What mechanism can be used to submit commands, e.g. virsh -c
gsx://localhost?no_verify list --all, with no password at all? A modified
version of the connection string is required? what is the structure of that
connection string? Additional parameters to the 'virsh' command?
Thank you,
Currently that's an unsolved problem. The connection string is
considered to be public information, and libvirt doesn't support
passing secret information like a password via the connection string
because of this. That's the reason why only
virsh -c gsx://root@ic-p19-01?no_verify=1
is supported, but the following isn't
virsh -c gsx://root:password@ic-p19-01?no_verify=1
VMware ESX supports login via SSPI pass-through authentication. This
allows to login to an ESX server using your already authenticated
Windows session. The problem with SSPI is that it's Windows specific
and requires a domain controller, as far as I have understood it.
For non-Windows systems there is login via username and password only.

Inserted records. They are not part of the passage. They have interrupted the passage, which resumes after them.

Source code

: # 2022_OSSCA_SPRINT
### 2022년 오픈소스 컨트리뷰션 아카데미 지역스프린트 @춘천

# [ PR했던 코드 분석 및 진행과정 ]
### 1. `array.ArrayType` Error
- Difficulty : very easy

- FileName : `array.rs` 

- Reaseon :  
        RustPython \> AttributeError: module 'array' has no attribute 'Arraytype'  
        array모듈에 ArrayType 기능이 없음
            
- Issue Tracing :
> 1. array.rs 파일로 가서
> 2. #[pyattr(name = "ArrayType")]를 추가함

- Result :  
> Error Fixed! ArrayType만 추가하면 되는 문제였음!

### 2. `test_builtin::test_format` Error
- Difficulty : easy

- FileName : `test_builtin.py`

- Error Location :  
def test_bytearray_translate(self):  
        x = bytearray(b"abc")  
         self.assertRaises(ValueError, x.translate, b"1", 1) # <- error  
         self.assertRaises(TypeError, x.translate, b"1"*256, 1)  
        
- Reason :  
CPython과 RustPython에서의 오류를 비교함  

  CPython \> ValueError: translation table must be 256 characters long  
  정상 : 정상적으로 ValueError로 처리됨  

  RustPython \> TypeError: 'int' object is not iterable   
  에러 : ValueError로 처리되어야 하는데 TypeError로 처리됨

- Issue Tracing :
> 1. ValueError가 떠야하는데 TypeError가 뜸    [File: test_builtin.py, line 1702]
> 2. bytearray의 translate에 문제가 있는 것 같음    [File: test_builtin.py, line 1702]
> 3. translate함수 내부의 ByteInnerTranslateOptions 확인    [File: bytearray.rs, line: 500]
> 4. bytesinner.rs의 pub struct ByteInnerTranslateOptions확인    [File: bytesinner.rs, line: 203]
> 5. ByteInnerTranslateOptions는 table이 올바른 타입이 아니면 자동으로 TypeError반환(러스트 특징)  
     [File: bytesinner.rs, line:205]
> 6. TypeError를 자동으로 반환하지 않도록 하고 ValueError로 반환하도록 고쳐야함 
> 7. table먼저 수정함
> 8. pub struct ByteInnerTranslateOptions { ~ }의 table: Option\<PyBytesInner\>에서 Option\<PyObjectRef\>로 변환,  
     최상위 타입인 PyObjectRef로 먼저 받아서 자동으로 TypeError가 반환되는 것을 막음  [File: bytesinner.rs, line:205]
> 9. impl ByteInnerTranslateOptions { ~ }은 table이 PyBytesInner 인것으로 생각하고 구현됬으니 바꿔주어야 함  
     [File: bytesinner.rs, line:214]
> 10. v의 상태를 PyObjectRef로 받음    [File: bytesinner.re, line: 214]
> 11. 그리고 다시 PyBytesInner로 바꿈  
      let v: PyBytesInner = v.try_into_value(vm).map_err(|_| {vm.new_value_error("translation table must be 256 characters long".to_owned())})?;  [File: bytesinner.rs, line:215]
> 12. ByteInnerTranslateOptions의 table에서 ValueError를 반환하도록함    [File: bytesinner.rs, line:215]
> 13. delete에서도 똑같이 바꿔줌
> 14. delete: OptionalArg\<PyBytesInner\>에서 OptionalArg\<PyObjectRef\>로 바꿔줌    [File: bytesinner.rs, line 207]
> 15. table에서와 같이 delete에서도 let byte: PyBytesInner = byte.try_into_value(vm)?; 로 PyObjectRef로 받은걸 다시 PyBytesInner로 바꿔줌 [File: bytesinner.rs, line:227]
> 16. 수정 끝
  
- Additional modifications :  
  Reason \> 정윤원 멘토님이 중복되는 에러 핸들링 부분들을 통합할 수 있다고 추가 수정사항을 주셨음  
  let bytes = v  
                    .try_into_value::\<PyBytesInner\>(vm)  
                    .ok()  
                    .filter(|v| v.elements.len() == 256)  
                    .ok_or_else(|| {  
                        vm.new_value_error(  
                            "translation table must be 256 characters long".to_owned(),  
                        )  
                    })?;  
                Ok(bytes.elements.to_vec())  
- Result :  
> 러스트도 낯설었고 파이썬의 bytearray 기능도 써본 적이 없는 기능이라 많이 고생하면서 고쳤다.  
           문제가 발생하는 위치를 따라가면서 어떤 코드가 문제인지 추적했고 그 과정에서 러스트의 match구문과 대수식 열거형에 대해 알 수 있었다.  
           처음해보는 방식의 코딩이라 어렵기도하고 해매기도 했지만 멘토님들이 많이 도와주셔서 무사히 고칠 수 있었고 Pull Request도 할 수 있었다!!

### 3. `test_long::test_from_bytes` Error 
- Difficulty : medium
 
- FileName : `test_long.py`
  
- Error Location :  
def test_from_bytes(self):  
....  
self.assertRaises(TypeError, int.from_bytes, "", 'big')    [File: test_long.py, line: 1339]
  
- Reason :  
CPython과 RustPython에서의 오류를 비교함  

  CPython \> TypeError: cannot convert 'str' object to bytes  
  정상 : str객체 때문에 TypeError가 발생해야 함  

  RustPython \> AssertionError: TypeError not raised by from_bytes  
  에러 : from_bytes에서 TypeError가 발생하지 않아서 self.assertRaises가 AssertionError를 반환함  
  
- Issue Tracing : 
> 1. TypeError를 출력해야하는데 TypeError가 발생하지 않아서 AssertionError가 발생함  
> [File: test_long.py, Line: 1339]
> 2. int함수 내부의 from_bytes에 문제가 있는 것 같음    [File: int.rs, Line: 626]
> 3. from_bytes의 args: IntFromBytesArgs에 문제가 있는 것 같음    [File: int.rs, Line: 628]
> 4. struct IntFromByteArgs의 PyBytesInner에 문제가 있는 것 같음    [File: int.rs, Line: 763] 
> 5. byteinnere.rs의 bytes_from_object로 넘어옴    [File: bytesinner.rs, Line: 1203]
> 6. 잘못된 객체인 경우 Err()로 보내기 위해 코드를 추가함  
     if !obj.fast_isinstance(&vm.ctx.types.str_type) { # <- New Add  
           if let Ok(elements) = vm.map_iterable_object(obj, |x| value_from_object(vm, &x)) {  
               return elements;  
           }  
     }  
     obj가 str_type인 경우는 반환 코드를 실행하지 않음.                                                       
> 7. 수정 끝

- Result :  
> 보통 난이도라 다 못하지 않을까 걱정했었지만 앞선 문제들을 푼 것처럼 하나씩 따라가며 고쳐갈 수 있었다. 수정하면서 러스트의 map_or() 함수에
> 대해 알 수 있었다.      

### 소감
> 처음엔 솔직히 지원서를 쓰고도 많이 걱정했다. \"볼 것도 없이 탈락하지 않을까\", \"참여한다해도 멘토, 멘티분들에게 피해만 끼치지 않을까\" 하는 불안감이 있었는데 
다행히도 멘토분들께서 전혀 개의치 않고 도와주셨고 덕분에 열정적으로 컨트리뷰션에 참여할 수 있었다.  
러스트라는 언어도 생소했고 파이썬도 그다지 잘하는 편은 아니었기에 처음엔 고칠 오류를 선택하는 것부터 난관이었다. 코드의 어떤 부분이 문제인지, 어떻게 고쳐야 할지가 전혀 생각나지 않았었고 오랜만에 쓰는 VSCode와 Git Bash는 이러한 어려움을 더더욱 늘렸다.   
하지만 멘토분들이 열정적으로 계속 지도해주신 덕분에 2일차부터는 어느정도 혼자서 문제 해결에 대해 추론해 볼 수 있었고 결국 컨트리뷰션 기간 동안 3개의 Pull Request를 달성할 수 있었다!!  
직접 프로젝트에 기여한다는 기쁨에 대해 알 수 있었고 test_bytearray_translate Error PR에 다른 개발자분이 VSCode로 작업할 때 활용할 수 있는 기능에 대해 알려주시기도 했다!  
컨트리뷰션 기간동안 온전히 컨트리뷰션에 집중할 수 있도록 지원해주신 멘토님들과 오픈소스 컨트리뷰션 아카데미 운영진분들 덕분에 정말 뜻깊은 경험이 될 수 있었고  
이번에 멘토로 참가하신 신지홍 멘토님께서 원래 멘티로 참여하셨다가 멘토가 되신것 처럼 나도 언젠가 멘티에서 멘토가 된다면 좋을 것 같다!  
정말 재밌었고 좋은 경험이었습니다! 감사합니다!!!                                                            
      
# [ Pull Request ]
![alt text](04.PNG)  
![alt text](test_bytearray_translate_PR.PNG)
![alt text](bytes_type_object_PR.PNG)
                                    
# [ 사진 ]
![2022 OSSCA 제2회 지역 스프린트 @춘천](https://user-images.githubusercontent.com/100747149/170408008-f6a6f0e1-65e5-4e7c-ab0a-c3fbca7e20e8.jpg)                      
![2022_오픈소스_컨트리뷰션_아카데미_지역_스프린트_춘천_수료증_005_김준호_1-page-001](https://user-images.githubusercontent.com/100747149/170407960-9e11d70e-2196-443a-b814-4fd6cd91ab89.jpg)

Currently libvirt support passing the username in the connection
string only. There is no mechanism to automatically pass the password
as well, yet.
One possibility could be to store the password in plaintext in your
home directory. For example in ~/.libvirt/credentials or maybe more
specific to the ESX driver as in ~/.libvirt/esx/credentials. The
format of the file could look like this
# <challenge>:<username>:<password>
ic-p19-01:root:password
192.168.5.10:root:f00baR
But storing passwords in plaintext isn't such a good idea. On the
other hand I don't see other options for automated login.